» **EXERCISE BRIEF**:
Set down every record below exactly as it stands, minus the pictures.

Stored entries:
◆ ◆ ◆

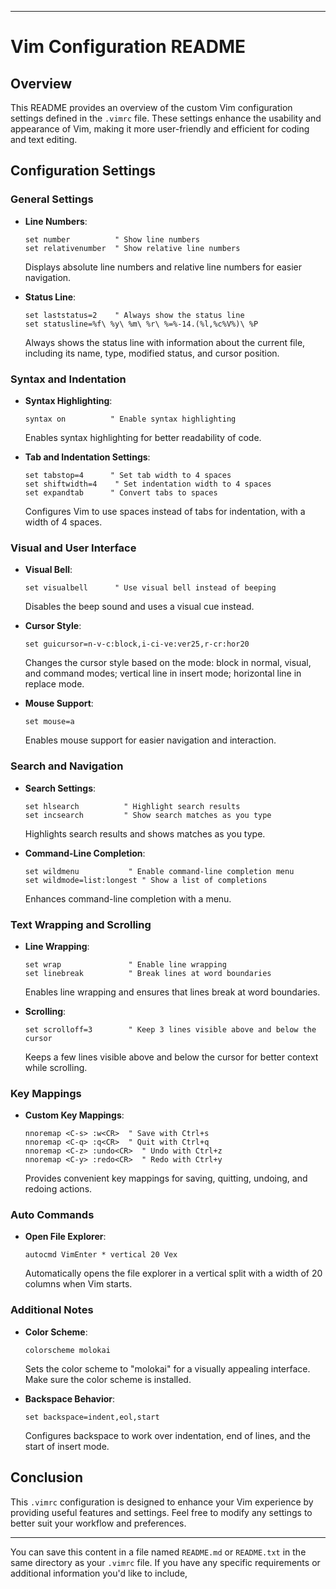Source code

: 
---

# Vim Configuration README

## Overview

This README provides an overview of the custom Vim configuration settings defined in the `.vimrc` file. These settings enhance the usability and appearance of Vim, making it more user-friendly and efficient for coding and text editing.

## Configuration Settings

### General Settings

- **Line Numbers**:
  ```vim
  set number          " Show line numbers
  set relativenumber  " Show relative line numbers
  ```
  Displays absolute line numbers and relative line numbers for easier navigation.

- **Status Line**:
  ```vim
  set laststatus=2    " Always show the status line
  set statusline=%f\ %y\ %m\ %r\ %=%-14.(%l,%c%V%)\ %P
  ```
  Always shows the status line with information about the current file, including its name, type, modified status, and cursor position.

### Syntax and Indentation

- **Syntax Highlighting**:
  ```vim
  syntax on          " Enable syntax highlighting
  ```
  Enables syntax highlighting for better readability of code.

- **Tab and Indentation Settings**:
  ```vim
  set tabstop=4      " Set tab width to 4 spaces
  set shiftwidth=4    " Set indentation width to 4 spaces
  set expandtab      " Convert tabs to spaces
  ```
  Configures Vim to use spaces instead of tabs for indentation, with a width of 4 spaces.

### Visual and User Interface

- **Visual Bell**:
  ```vim
  set visualbell      " Use visual bell instead of beeping
  ```
  Disables the beep sound and uses a visual cue instead.

- **Cursor Style**:
  ```vim
  set guicursor=n-v-c:block,i-ci-ve:ver25,r-cr:hor20
  ```
  Changes the cursor style based on the mode: block in normal, visual, and command modes; vertical line in insert mode; horizontal line in replace mode.

- **Mouse Support**:
  ```vim
  set mouse=a
  ```
  Enables mouse support for easier navigation and interaction.

### Search and Navigation

- **Search Settings**:
  ```vim
  set hlsearch          " Highlight search results
  set incsearch         " Show search matches as you type
  ```
  Highlights search results and shows matches as you type.

- **Command-Line Completion**:
  ```vim
  set wildmenu           " Enable command-line completion menu
  set wildmode=list:longest " Show a list of completions
  ```
  Enhances command-line completion with a menu.

### Text Wrapping and Scrolling

- **Line Wrapping**:
  ```vim
  set wrap               " Enable line wrapping
  set linebreak          " Break lines at word boundaries
  ```
  Enables line wrapping and ensures that lines break at word boundaries.

- **Scrolling**:
  ```vim
  set scrolloff=3        " Keep 3 lines visible above and below the cursor
  ```
  Keeps a few lines visible above and below the cursor for better context while scrolling.

### Key Mappings

- **Custom Key Mappings**:
  ```vim
  nnoremap <C-s> :w<CR>  " Save with Ctrl+s
  nnoremap <C-q> :q<CR>  " Quit with Ctrl+q
  nnoremap <C-z> :undo<CR>  " Undo with Ctrl+z
  nnoremap <C-y> :redo<CR>  " Redo with Ctrl+y
  ```
  Provides convenient key mappings for saving, quitting, undoing, and redoing actions.

### Auto Commands

- **Open File Explorer**:
  ```vim
  autocmd VimEnter * vertical 20 Vex
  ```
  Automatically opens the file explorer in a vertical split with a width of 20 columns when Vim starts.

### Additional Notes

- **Color Scheme**:
  ```vim
  colorscheme molokai
  ```
  Sets the color scheme to "molokai" for a visually appealing interface. Make sure the color scheme is installed.

- **Backspace Behavior**:
  ```vim
  set backspace=indent,eol,start
  ```
  Configures backspace to work over indentation, end of lines, and the start of insert mode.

## Conclusion

This `.vimrc` configuration is designed to enhance your Vim experience by providing useful features and settings. Feel free to modify any settings to better suit your workflow and preferences.

---

You can save this content in a file named `README.md` or `README.txt` in the same directory as your `.vimrc` file. If you have any specific requirements or additional information you'd like to include,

◆ ◆ ◆

» **THE COMPLETED TASK**:
Source code

: 
---

# Vim Configuration README

## Overview

This README provides an overview of the custom Vim configuration settings defined in the `.vimrc` file. These settings enhance the usability and appearance of Vim, making it more user-friendly and efficient for coding and text editing.

## Configuration Settings

### General Settings

- **Line Numbers**:
  ```vim
  set number          " Show line numbers
  set relativenumber  " Show relative line numbers
  ```
  Displays absolute line numbers and relative line numbers for easier navigation.

- **Status Line**:
  ```vim
  set laststatus=2    " Always show the status line
  set statusline=%f\ %y\ %m\ %r\ %=%-14.(%l,%c%V%)\ %P
  ```
  Always shows the status line with information about the current file, including its name, type, modified status, and cursor position.

### Syntax and Indentation

- **Syntax Highlighting**:
  ```vim
  syntax on          " Enable syntax highlighting
  ```
  Enables syntax highlighting for better readability of code.

- **Tab and Indentation Settings**:
  ```vim
  set tabstop=4      " Set tab width to 4 spaces
  set shiftwidth=4    " Set indentation width to 4 spaces
  set expandtab      " Convert tabs to spaces
  ```
  Configures Vim to use spaces instead of tabs for indentation, with a width of 4 spaces.

### Visual and User Interface

- **Visual Bell**:
  ```vim
  set visualbell      " Use visual bell instead of beeping
  ```
  Disables the beep sound and uses a visual cue instead.

- **Cursor Style**:
  ```vim
  set guicursor=n-v-c:block,i-ci-ve:ver25,r-cr:hor20
  ```
  Changes the cursor style based on the mode: block in normal, visual, and command modes; vertical line in insert mode; horizontal line in replace mode.

- **Mouse Support**:
  ```vim
  set mouse=a
  ```
  Enables mouse support for easier navigation and interaction.

### Search and Navigation

- **Search Settings**:
  ```vim
  set hlsearch          " Highlight search results
  set incsearch         " Show search matches as you type
  ```
  Highlights search results and shows matches as you type.

- **Command-Line Completion**:
  ```vim
  set wildmenu           " Enable command-line completion menu
  set wildmode=list:longest " Show a list of completions
  ```
  Enhances command-line completion with a menu.

### Text Wrapping and Scrolling

- **Line Wrapping**:
  ```vim
  set wrap               " Enable line wrapping
  set linebreak          " Break lines at word boundaries
  ```
  Enables line wrapping and ensures that lines break at word boundaries.

- **Scrolling**:
  ```vim
  set scrolloff=3        " Keep 3 lines visible above and below the cursor
  ```
  Keeps a few lines visible above and below the cursor for better context while scrolling.

### Key Mappings

- **Custom Key Mappings**:
  ```vim
  nnoremap <C-s> :w<CR>  " Save with Ctrl+s
  nnoremap <C-q> :q<CR>  " Quit with Ctrl+q
  nnoremap <C-z> :undo<CR>  " Undo with Ctrl+z
  nnoremap <C-y> :redo<CR>  " Redo with Ctrl+y
  ```
  Provides convenient key mappings for saving, quitting, undoing, and redoing actions.

### Auto Commands

- **Open File Explorer**:
  ```vim
  autocmd VimEnter * vertical 20 Vex
  ```
  Automatically opens the file explorer in a vertical split with a width of 20 columns when Vim starts.

### Additional Notes

- **Color Scheme**:
  ```vim
  colorscheme molokai
  ```
  Sets the color scheme to "molokai" for a visually appealing interface. Make sure the color scheme is installed.

- **Backspace Behavior**:
  ```vim
  set backspace=indent,eol,start
  ```
  Configures backspace to work over indentation, end of lines, and the start of insert mode.

## Conclusion

This `.vimrc` configuration is designed to enhance your Vim experience by providing useful features and settings. Feel free to modify any settings to better suit your workflow and preferences.

---

You can save this content in a file named `README.md` or `README.txt` in the same directory as your `.vimrc` file. If you have any specific requirements or additional information you'd like to include,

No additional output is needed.